Ha Pac-man, Ha Borsa !

Bu yoğun finansal işlerde elde edilen gözle görülür başarılar, hızlı karar alabilme yeteneği ile birleştiğinde bu jenerasyon finans piyasasında hızla “karar verici” seviyelerde yer almaya başladı. Trader, broker, portföy yöneticisi, fon yöneticisi gibi kademelerde hızla Y Nesli çalışanları yer almaya başladı. Bu neslin finans piyasasındaki yükselişi korkunç bir hızla gerçekleşiyor, Atari karşısında büyümüş, çocukluklarında parmakları Joysticklerle bütünleşmiş Y Nesli tam da işini bulmuş gibi görünüyordu.

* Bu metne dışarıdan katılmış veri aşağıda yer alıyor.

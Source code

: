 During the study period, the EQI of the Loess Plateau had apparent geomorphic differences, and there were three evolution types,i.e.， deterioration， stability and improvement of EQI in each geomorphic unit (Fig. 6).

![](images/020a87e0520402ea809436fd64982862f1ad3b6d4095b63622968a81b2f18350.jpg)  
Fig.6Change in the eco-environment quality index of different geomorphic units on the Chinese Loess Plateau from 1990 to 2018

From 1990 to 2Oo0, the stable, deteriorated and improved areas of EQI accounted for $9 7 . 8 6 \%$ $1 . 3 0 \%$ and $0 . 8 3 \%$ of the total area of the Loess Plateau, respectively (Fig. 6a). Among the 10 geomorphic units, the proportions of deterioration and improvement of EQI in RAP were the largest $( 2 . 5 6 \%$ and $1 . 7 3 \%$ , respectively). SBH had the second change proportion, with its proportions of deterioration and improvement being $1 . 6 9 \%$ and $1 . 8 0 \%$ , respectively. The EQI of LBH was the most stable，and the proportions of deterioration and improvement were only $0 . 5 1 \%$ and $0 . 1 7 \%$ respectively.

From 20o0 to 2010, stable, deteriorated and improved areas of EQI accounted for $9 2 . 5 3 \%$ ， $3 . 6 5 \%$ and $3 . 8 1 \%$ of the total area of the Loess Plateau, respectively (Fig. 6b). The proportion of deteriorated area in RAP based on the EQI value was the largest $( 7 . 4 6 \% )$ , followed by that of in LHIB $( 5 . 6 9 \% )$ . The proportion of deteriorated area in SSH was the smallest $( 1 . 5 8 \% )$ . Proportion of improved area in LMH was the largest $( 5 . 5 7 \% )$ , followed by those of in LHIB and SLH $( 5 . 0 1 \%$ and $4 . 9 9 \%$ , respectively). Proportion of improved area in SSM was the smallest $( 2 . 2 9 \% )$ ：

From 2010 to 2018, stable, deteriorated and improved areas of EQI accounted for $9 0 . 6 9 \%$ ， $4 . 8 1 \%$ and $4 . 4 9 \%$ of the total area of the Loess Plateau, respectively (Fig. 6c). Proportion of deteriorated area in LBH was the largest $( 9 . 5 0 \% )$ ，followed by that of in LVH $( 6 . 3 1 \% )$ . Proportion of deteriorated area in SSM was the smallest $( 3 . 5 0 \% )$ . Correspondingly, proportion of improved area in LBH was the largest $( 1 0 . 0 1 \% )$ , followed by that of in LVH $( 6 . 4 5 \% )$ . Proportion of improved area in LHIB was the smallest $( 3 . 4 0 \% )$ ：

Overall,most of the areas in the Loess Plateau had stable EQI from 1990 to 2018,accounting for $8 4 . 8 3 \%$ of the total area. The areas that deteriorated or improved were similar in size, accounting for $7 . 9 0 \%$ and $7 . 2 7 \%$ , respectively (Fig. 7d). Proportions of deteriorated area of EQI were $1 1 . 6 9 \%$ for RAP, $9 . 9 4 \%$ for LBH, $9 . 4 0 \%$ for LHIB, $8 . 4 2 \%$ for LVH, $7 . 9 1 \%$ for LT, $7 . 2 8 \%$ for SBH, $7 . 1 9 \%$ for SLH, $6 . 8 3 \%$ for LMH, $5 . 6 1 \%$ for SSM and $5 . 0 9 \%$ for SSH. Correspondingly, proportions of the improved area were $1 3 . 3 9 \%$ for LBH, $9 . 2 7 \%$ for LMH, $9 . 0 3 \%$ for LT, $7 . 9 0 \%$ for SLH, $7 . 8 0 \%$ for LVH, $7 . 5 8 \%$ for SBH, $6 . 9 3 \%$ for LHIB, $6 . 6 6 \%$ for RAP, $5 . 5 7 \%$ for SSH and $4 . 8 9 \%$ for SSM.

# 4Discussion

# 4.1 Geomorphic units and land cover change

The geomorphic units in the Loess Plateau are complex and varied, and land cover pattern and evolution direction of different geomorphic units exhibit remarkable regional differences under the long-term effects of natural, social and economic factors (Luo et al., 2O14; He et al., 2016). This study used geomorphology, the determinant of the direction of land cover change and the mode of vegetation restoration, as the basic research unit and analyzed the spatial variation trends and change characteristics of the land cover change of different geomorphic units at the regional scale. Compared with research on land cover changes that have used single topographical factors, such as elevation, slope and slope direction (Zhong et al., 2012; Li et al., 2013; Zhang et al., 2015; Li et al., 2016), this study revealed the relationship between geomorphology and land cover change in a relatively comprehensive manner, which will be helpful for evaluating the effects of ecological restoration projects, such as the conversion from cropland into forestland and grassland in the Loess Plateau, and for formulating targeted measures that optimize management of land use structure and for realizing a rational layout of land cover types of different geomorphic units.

Gürültülü seans salonları, bağrış çağrışlar, ışık hızında yanıp sönen rakamlar, hiç durmadan hareket eden ekranlar.. Bir bilgisayar oyunundan çok da farklı görünmüyordu.
İşler iyi giderken herkesin hoşuna giden bu tempo, işler sarpa sarmaya başlayınca değişti. Küresel kriz baş gösterip finans piyasasında yüz yıllarca süren efsaneler yerle bir olmaya başladıkça teker teker zararlar gün yüzüne çıkmaya başlıyordu. Batan şirketler, biten fonlar, gizlenen milyarca dolarlık zararlar, yanlış yatırım kararları, suistimaller, yanlış stratejiler, kişisel hatalar..saadet zincirinin kırılmasıyla su yüzüne birer birer çıktı. Her geçen gün bir yeni haberle, yeni bir batış ya da zarar haberiyle piyasalar çalkalanıyordu. Herkes yeni suçlular bulmaya çalışıyordu, zarar öylesine büyüktü ki bulunan suçlular yetmiyordu. CEO’lar, fon yöneticileri, hatta ülke yöneticileri (İzlanda bu süreçte ülke olarak iflas etti) suçlandı. Beyaz saçlı-beyaz yakalıların yanlış kararlarının yanında yeni jenerasyon finans sektörü çalışanları da çok ani ve hızlı pozisyon değiştirmekle, sorumsuzca davranmakla, büyük para hırsı sahibi olmakla ve gereğinden büyük riskler taşımakla suçlandılar. Bu davranış tarzının bu jenerasyona ait bir davranış bozukluğu olduğu ve finans piyasalarının bu denli büyük yaralar almasında da en büyük pay sahibi olduğu dahi en ciddi ekonomislerce tartışılmaya başlandı. 

Köklü Fransız Bankası Societe Generale, 31 yaşındaki broker Jerome Kerviel’in neden olduğu işlemler dolayısıyla 7.1 milyar $ ‘lık zarara uğradığını duyurdu. Banka, Kerviel’in bu işlemlerden maddi bir çıkar sağlamadığını ancak komplike vadeli işlemler sonucunda bankayı zarara soktuğunu söylüyor. Para ve adrenalin hırsı nedeniyle yapılan kişisel hataların bu denli büyümesi ihtimal dahilinde olabileceği gibi bankaların prestij kaybına uğramamak adına günah keçisi seçip büyük zararları bu şekilde geçiştirebilecek olması da şu dönem piyasalarda sorgulanmakta..Belki komplo teorisi ya da belki gerçek kim bilir? Sadece bir şüphe...

Ama şüphe etmek ve “Neden?” diye sormak bizim işimiz. Ne de olsa “Generation (Y) Why?” yani “Neden?” Nesliyiz.